WGN-TV, (UHF channel 19, virtual channel 9.1), is a television station in Chicago, Illinois. It has been owned by the Tribune Company since its inception, and is an affiliate of the CW Television Network. WGN-TV's studios and offices are located in the North Center neighborhood of Chicago, and the station transmits its analog signal from the John Hancock Center and digital signal from the Willis Tower (formerly Sears Tower).
WGN Television is one of several flagship properties owned by the Tribune Company, which also owns radio station WGN (720 kHz.) and publishes the Chicago Tribune, whose slogan ("World's Greatest Newspaper") was the basis for the call letters used by both stations. The Tribune Company also operates Chicago area cable news channel Chicagoland Television (CLTV), which shares resources from both WGN-TV and the Chicago Tribune.
WGN-TV is also a pioneering superstation, and continues to program an alternate feed for cable and satellite subscribers throughout the United States and Canada, known as WGN America (formerly Superstation WGN), although, ironically, the "superstation" feed remains unavailable to Chicagoans, despite vastly different programming offerings. People in Chicago can get it on DirecTV and Dish Network.

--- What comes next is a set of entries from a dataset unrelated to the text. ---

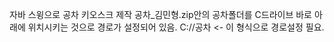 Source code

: 자바 스윙으로 공차 키오스크 제작
공차_김민형.zip안의 공차폴더를 C드라이브 바로 아래에 위치시키는 것으로 경로가 설정되어 있음.
C://공차 <- 이 형식으로 경로설정 필요.

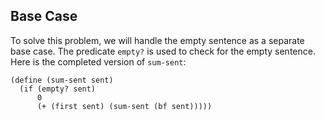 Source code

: ## Base Case

To solve this problem, we will handle the empty sentence as a separate base
case. The predicate `empty?` is used to check for the empty sentence. Here is
the completed version of `sum-sent`:

    
    (define (sum-sent sent)
      (if (empty? sent)
          0
          (+ (first sent) (sum-sent (bf sent)))))

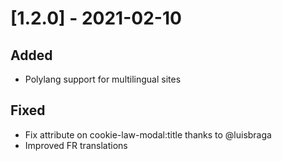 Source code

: # [1.2.0] - 2021-02-10
## Added
- Polylang support for multilingual sites

## Fixed
- Fix attribute on cookie-law-modal:title thanks to @luisbraga
- Improved FR translations
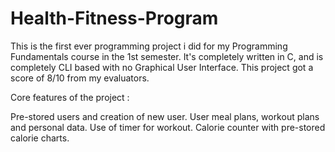 # Health-Fitness-Program

This is the first ever programming project i did for my Programming Fundamentals course in the 1st semester. It's completely written in C, and is completely CLI based with no Graphical User Interface. This project got a score of 8/10 from my evaluators.

Core features of the project :

Pre-stored users and creation of new user.
User meal plans, workout plans and personal data.
Use of timer for workout.
Calorie counter with pre-stored calorie charts.
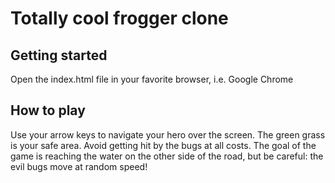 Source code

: # Totally cool frogger clone

## Getting started

Open the index.html file in your favorite browser, i.e. Google Chrome

## How to play

Use your arrow keys to navigate your hero over the screen. The green grass is your safe area.
Avoid getting hit by the bugs at all costs.
The goal of the game is reaching the water on the other side of the road,
but be careful: the evil bugs move at random speed! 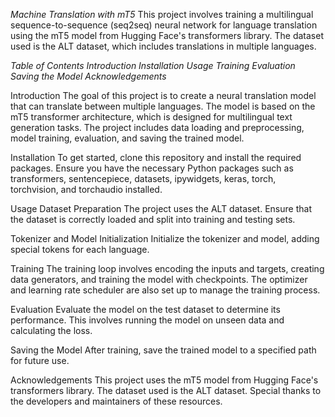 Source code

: *Machine Translation with mT5*
This project involves training a multilingual sequence-to-sequence (seq2seq) neural network for language translation using the mT5 model from Hugging Face's transformers library. The dataset used is the ALT dataset, which includes translations in multiple languages.

*Table of Contents
Introduction
Installation
Usage
Training
Evaluation
Saving the Model
Acknowledgements*

Introduction
The goal of this project is to create a neural translation model that can translate between multiple languages. The model is based on the mT5 transformer architecture, which is designed for multilingual text generation tasks. The project includes data loading and preprocessing, model training, evaluation, and saving the trained model.

Installation
To get started, clone this repository and install the required packages. Ensure you have the necessary Python packages such as transformers, sentencepiece, datasets, ipywidgets, keras, torch, torchvision, and torchaudio installed.

Usage
Dataset Preparation The project uses the ALT dataset. Ensure that the dataset is correctly loaded and split into training and testing sets.

Tokenizer and Model Initialization
Initialize the tokenizer and model, adding special tokens for each language.

Training
The training loop involves encoding the inputs and targets, creating data generators, and training the model with checkpoints. The optimizer and learning rate scheduler are also set up to manage the training process.

Evaluation
Evaluate the model on the test dataset to determine its performance. This involves running the model on unseen data and calculating the loss.

Saving the Model
After training, save the trained model to a specified path for future use.

Acknowledgements
This project uses the mT5 model from Hugging Face's transformers library. The dataset used is the ALT dataset. Special thanks to the developers and maintainers of these resources.
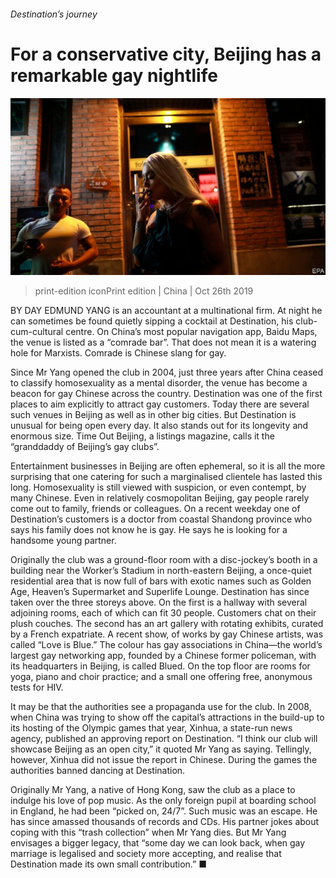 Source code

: ###### Destination’s journey

# For a conservative city, Beijing has a remarkable gay nightlife 

![image](images/20191026_CNP001_0.jpg) 

> print-edition iconPrint edition | China | Oct 26th 2019 

BY DAY EDMUND YANG is an accountant at a multinational firm. At night he can sometimes be found quietly sipping a cocktail at Destination, his club-cum-cultural centre. On China’s most popular navigation app, Baidu Maps, the venue is listed as a “comrade bar”. That does not mean it is a watering hole for Marxists. Comrade is Chinese slang for gay. 

Since Mr Yang opened the club in 2004, just three years after China ceased to classify homosexuality as a mental disorder, the venue has become a beacon for gay Chinese across the country. Destination was one of the first places to aim explicitly to attract gay customers. Today there are several such venues in Beijing as well as in other big cities. But Destination is unusual for being open every day. It also stands out for its longevity and enormous size. Time Out Beijing, a listings magazine, calls it the “granddaddy of Beijing’s gay clubs”. 

Entertainment businesses in Beijing are often ephemeral, so it is all the more surprising that one catering for such a marginalised clientele has lasted this long. Homosexuality is still viewed with suspicion, or even contempt, by many Chinese. Even in relatively cosmopolitan Beijing, gay people rarely come out to family, friends or colleagues. On a recent weekday one of Destination’s customers is a doctor from coastal Shandong province who says his family does not know he is gay. He says he is looking for a handsome young partner. 

Originally the club was a ground-floor room with a disc-jockey’s booth in a building near the Worker’s Stadium in north-eastern Beijing, a once-quiet residential area that is now full of bars with exotic names such as Golden Age, Heaven’s Supermarket and Superlife Lounge. Destination has since taken over the three storeys above. On the first is a hallway with several adjoining rooms, each of which can fit 30 people. Customers chat on their plush couches. The second has an art gallery with rotating exhibits, curated by a French expatriate. A recent show, of works by gay Chinese artists, was called “Love is Blue.” The colour has gay associations in China—the world’s largest gay networking app, founded by a Chinese former policeman, with its headquarters in Beijing, is called Blued. On the top floor are rooms for yoga, piano and choir practice; and a small one offering free, anonymous tests for HIV. 

It may be that the authorities see a propaganda use for the club. In 2008, when China was trying to show off the capital’s attractions in the build-up to its hosting of the Olympic games that year, Xinhua, a state-run news agency, published an approving report on Destination. “I think our club will showcase Beijing as an open city,” it quoted Mr Yang as saying. Tellingly, however, Xinhua did not issue the report in Chinese. During the games the authorities banned dancing at Destination. 

Originally Mr Yang, a native of Hong Kong, saw the club as a place to indulge his love of pop music. As the only foreign pupil at boarding school in England, he had been “picked on, 24/7”. Such music was an escape. He has since amassed thousands of records and CDs. His partner jokes about coping with this “trash collection” when Mr Yang dies. But Mr Yang envisages a bigger legacy, that “some day we can look back, when gay marriage is legalised and society more accepting, and realise that Destination made its own small contribution.” ■ 

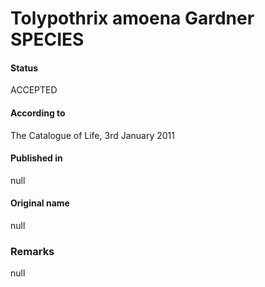 # Tolypothrix amoena Gardner SPECIES

#### Status
ACCEPTED

#### According to
The Catalogue of Life, 3rd January 2011

#### Published in
null

#### Original name
null

### Remarks
null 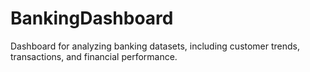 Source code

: # BankingDashboard
Dashboard for analyzing banking datasets, including customer trends, transactions, and financial performance.
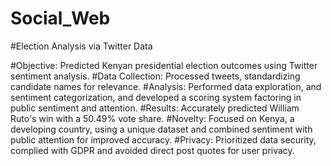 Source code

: # Social_Web
#Election Analysis via Twitter Data

#Objective: Predicted Kenyan presidential election outcomes using Twitter sentiment analysis.
#Data Collection: Processed tweets, standardizing candidate names for relevance.
#Analysis: Performed data exploration, and sentiment categorization, and developed a scoring system factoring in public sentiment and attention.
#Results: Accurately predicted William Ruto's win with a 50.49% vote share.
#Novelty: Focused on Kenya, a developing country, using a unique dataset and combined sentiment with public attention for improved accuracy.
#Privacy: Prioritized data security, complied with GDPR and avoided direct post quotes for user privacy.
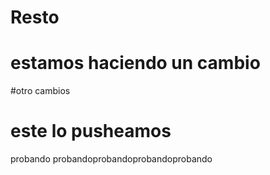 # Resto
# estamos haciendo un cambio
#otro cambios
# este lo pusheamos
probando probandoprobandoprobandoprobando  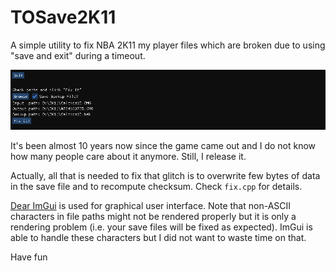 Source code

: # TOSave2K11
A simple utility to fix NBA 2K11 my player files which are broken due to using "save and exit" during a timeout.

![Screenshot](screenshot.png)

It's been almost 10 years now since the game came out and I do not know how many people care about it anymore. Still, I release it.

Actually, all that is needed to fix that glitch is to overwrite few bytes of data in the save file and to recompute checksum. Check `fix.cpp` for details.

[Dear ImGui](https://github.com/ocornut/imgui) is used for graphical user interface. Note that non-ASCII characters in file paths might not be rendered properly but it is only a rendering problem (i.e. your save files will be fixed as expected). ImGui is able to handle these characters but I did not want to waste time on that.

Have fun
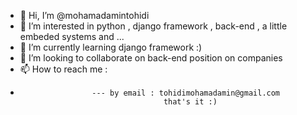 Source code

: - 👋 Hi, I’m @mohamadamintohidi
- 👀 I’m interested in python , django framework , back-end , a little embeded systems  and ...
- 🌱 I’m currently learning django framework :)
- 💞️ I’m looking to collaborate on back-end position on companies
- 📫 How to reach me : 
-                     --- by email : tohidimohamadamin@gmail.com
                                      that's it :)
<!---
mohamadamintohidi/mohamadamintohidi is a ✨ special ✨ repository because its `README.md` (this file) appears on your GitHub profile.
You can click the Preview link to take a look at your changes.
--->

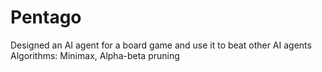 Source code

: # Pentago
Designed an AI agent for a board game and use it to beat other AI agents 
Algorithms: Minimax, Alpha-beta pruning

WGN's longtime slogan, "Chicago's Very Own", was the basis for a popular image campaign of the 1980s and 1990s, as performed by Lou Rawls.
History
WGN Television began test broadcasts in February 1948 and began regular programming on April 5 with a two-hour special, "WGN-TV Salute to Chicago", at 7:45 p.m.
Early on, WGN-TV was affiliated with the CBS and DuMont networks, sharing both with WBKB (channel 4). As a sidebar to the February 1953 merger of ABC and United Paramount Theatres, channel 9 lost its CBS affiliation. CBS had purchased the license to operate channel 4 in Chicago (now WBBM-TV, which later moved to channel 2), and moved all of its programming there, leaving channel 9 with DuMont. WGN-TV was one of the DuMont Network's strongest affiliates. Several DuMont programs, including The Al Morgan Show, Chicago Symphony, Chicagoland Mystery Players, Music from Chicago, The Music Show, They Stand Accused, This is Music, Windy City Jamboree, and Down You Go, were broadcast from WGN over the DuMont Network. When DuMont ceased operations in 1956, WGN-TV became an independent station. During the late 1950s, the station was also briefly affiliated with the NTA Film Network.[1]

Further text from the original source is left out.